Our friend Bob Salm loves a good joke, so I expected a real whopper when I asked him about the best fish he ever caught.
But, the jig was up (that one was for you Bob) when he answered that his best catch was his wife.
“The biggest fish and best I ever caught was Gail,” he said. “For a woman to stay with me and all my BS for 47 years was definitely my biggest catch.”
Turns out our favorite prankster has a sweetly sentimental side.
He and Gail raised six sons and a daughter on busy family farm, where they all learned quickly how to bank sweat equity.
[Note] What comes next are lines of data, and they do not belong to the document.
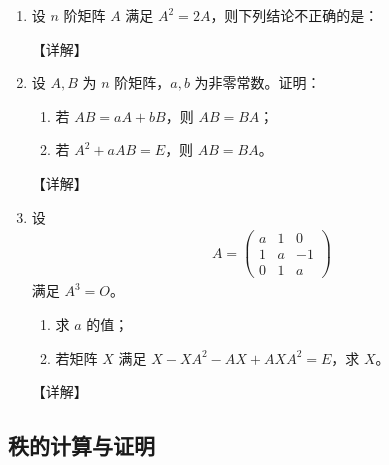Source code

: \documentclass[12pt, a4paper, oneside, UTF8]{ctexbook}
\begin{document}
\begin{enumerate}[label=\arabic*.,start=3]
    \item 设 $ n $ 阶矩阵 $ A $ 满足 $ A^2 = 2A $，则下列结论不正确的是：
    
    \begin{solution}
    【详解】
    \end{solution}
    
    \item 设 $ A, B $ 为 $ n $ 阶矩阵，$ a, b $ 为非零常数。证明：
    \begin{enumerate}
        \item 若 $ AB = aA + bB $，则 $ AB = BA $；
        \item 若 $ A^2 + aAB = E $，则 $ AB = BA $。
    \end{enumerate}
    
    \begin{solution}
    【详解】
    \end{solution}
    
    \item 设 
    \begin{align*}
    A = \begin{pmatrix}
    a & 1 & 0 \\
    1 & a & -1 \\
    0 & 1 & a
    \end{pmatrix}
    \end{align*}
    满足 $ A^3 = O $。
    \begin{enumerate}
        \item 求 $ a $ 的值；
        \item 若矩阵 $ X $ 满足 $ X - XA^2 - AX + AXA^2 = E $，求 $ X $。
    \end{enumerate}
    
    \begin{solution}
    【详解】
    \end{solution}
\end{enumerate}

\subsection{秩的计算与证明}
\end{document}
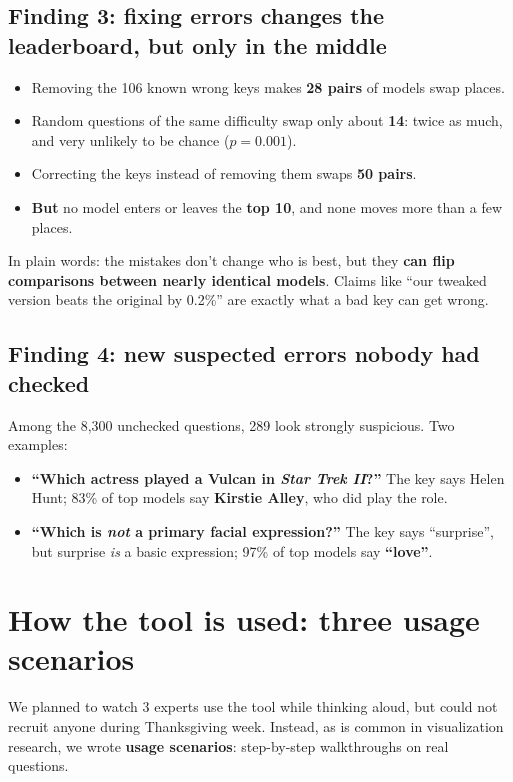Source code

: \documentclass[11pt]{article}
\begin{document}
\subsection*{Finding 3: fixing errors changes the leaderboard, but only in the middle}
\begin{itemize}
  \item Removing the 106 known wrong keys makes \textbf{28 pairs} of models swap places.
  \item Random questions of the same difficulty swap only about \textbf{14}: twice as much, and
    very unlikely to be chance ($p = 0.001$).
  \item Correcting the keys instead of removing them swaps \textbf{50 pairs}.
  \item \textbf{But} no model enters or leaves the \textbf{top 10}, and none moves more than a few places.
\end{itemize}
In plain words: the mistakes don't change who is best, but they \textbf{can flip comparisons between
nearly identical models}. Claims like ``our tweaked version beats the original by 0.2\%'' are exactly
what a bad key can get wrong.

\subsection*{Finding 4: new suspected errors nobody had checked}
Among the 8,300 unchecked questions, 289 look strongly suspicious. Two examples:
\begin{itemize}
  \item \textbf{``Which actress played a Vulcan in \emph{Star Trek II}?''} The key says Helen Hunt;
    83\% of top models say \textbf{Kirstie Alley}, who did play the role.
  \item \textbf{``Which is \emph{not} a primary facial expression?''} The key says ``surprise'', but
    surprise \emph{is} a basic expression; 97\% of top models say \textbf{``love''}.
\end{itemize}

\section{How the tool is used: three usage scenarios}

We planned to watch 3 experts use the tool while thinking aloud, but could not recruit anyone during
Thanksgiving week. Instead, as is common in visualization research, we wrote \textbf{usage
scenarios}: step-by-step walkthroughs on real questions.
\end{document}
“When I think back on that now, it’s like we did everything together,” Bob said. “The kids always knew that if we worked hard to get the work done, like taking a crop of hay off, we would get up early the next morning, get the cows fed and milked, and take off to a lake or park, with some of their friends, where they played football, baseball and lots of other games. I would light the grill and feed them all well.”
When the Salms retired from farming, they bought a cottage that, with some modifications, could host their growing family and even, for two days each summer, an entire high school football team. In the years since, two sons have also purchased places near the Salms, so the whole family has plenty of room to roam.
To date, that includes 22 grandchildren, six daughters in-law and a son in-law. Bob and Gail like nothing better than seeing them all together.
“I think I’m the luckiest dad around, and I say that with pride, because like most dads, I have the best bunch of kids, who respect people, and are always willing to help,” Bob said.
We ran into Bob, his son Rob and Rob’s son Bobby ice fishing last weekend. To be clear, they fished and we chatted and tried really hard not to slip on the ice.
I assumed they had all been lifelong fishermen, singularly focused on reeling in the day’s limit. But, farm life prioritizes things very quickly and, for Bob, who went three decades without fishing at all, that means family first, farm second, and fish a far distant third.
“My dad had a cottage in Stockbridge on Lake Winnebago,” he said. “I was number 10 out of 13 kids, so on weekends, some of us had to stay home and get the barns cleaned, which we always did on Saturdays. The lucky ones got to go ice fishing.”
“After I fished a couple of years after I took over the farm around 1969, but with all the work on the farm, I just didn’t have the time for fishing, so the next 30 years, I didn’t fish.We bought our place on Shawano Lake in 2000, and then the boys and I started fishing again. We don’t fish real hard, it’s more about being together and having fun, which may include a game of cards and a few beers.”
“With 22 grandkids, there are always a few on the ice when I’m out there. It’s always special. But, it is really cool when there are three Bobs out there together, just Bobbing around. HAHA!!”